Van Doren died in a hospital in Torrington, Connecticut, of a heart attack complicated by pneumonia. After cremation, his ashes were scattered over Wickwire, his home in Cornwall, Connecticut.
Quotations:
"The race of man, while sheep in credulity, are wolves for conformity. "
"Yes, it's hard to write. But it's harder not to. "
"Familiar life, tending to sordidness, had been succeeded by remote life, generally idealized; historical detail had been brought in to teach readers who were being entertained. "
"The first writers are first and the rest, in the long run, nowhere but in anthologies. "
"IT is mere coincidence that Cooper was born in the year which produced The Power of Sympathy and that when he died Uncle Tom's Cabin was passing through its serial stage, and yet the limits of his life mark almost exactly the first great period of American fiction. "
"Guy Rivers, a conventional piece as regards the love affair which makes a part of the plot, is a tale of deadly strife between the laws of Georgia and a fiendish bandit. "
"It is obvious that no difficulty in the way of world government can match the danger of a world without it. "
"The two most common charges against the older fiction, that it pleased wickedly and that it taught nothing, had broken down before the discovery, except in illiberal sects, that the novel is fitted both for honest use and for pleasure. "
"Although by 1851 tales of adventure had begun to seem antiquated, they had rendered a large service to the course of literature: they had removed the stigma, for the most part, from the word novel. "
"The most familiar quotations are the most likely to be misquoted. Some misquotations are still variable, some have settled down to false versions that have obscured the true ones. They have passed over from literature into speech. "
Personality
Van Doren was not a bold or venturesome critic, but he was indispensable to many writers struggling for recognition, and he knew and enjoyed the company of such writers as James Branch Cabell, Sinclair Lewis, and Elinor Wylie because he had been among the first to appreciate them.

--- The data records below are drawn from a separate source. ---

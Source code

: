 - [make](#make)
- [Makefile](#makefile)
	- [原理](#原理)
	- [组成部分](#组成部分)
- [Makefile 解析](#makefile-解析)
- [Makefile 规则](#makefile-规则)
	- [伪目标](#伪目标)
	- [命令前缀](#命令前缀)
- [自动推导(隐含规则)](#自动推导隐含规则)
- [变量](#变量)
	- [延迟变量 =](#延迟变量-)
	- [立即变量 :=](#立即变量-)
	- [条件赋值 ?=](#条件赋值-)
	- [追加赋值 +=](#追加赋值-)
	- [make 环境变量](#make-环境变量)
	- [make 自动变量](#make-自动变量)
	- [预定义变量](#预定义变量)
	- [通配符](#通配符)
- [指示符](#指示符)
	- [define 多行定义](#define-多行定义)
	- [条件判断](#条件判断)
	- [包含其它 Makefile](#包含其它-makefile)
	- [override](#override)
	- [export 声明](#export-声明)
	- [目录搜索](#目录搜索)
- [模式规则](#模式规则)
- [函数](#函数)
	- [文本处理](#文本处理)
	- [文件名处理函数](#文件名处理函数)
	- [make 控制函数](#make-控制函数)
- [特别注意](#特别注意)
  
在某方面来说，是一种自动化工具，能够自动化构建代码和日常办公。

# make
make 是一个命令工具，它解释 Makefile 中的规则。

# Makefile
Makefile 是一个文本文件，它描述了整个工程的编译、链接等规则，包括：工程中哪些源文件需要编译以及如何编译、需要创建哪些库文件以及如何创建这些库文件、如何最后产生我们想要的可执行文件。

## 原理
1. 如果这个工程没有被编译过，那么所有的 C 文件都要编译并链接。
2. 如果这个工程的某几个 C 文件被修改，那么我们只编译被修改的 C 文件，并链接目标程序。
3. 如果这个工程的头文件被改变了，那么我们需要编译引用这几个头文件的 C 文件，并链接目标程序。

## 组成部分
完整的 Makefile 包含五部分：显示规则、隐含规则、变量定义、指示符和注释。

A most elegant-looking man himself and an elegant, smooth, thoroughly acceptable writer, he bestowed his urbanity on every writer he discussed. Van Doren was all his life to think of himself as a novelist, and he did not take criticism seriously enough to take his own critical writing too seriously. But he lent his authority as a literary scholar and Columbia professor to his many genial, hospitable pieces about the new novelists and poets. Van Doren was a fluent, practiced, genial writer.
With his tall, rangy good looks, his dramatically close-clipped hair, his remarkably strong features, his memorably full, pleasant voice, he was a distinctive, and even "glamorous, " figure. Carl Van Doren was at heart a disappointed man. He had felt as a young man that "to write would be to tell stories. I had lived a good part of my days in a stream of narrative. " Criticism did not begin to satisfy this urge, nor did his novel The Ninth Wave (1926).
Connections
On August 23, 1912, Van Doren married Irita Bradford of Tallahassee, Florida, who bore him three daughters, Anne, Margaret, and Barbara.
Irita Van Doren was to become a prominent literary figure in her own right as editor of the New York Herald Tribune book section. The Van Dorens were divorced in 1935. Van Doren's second marriage, to Jean Wright Gorman on February 27, 1939, ended in divorce in 1945.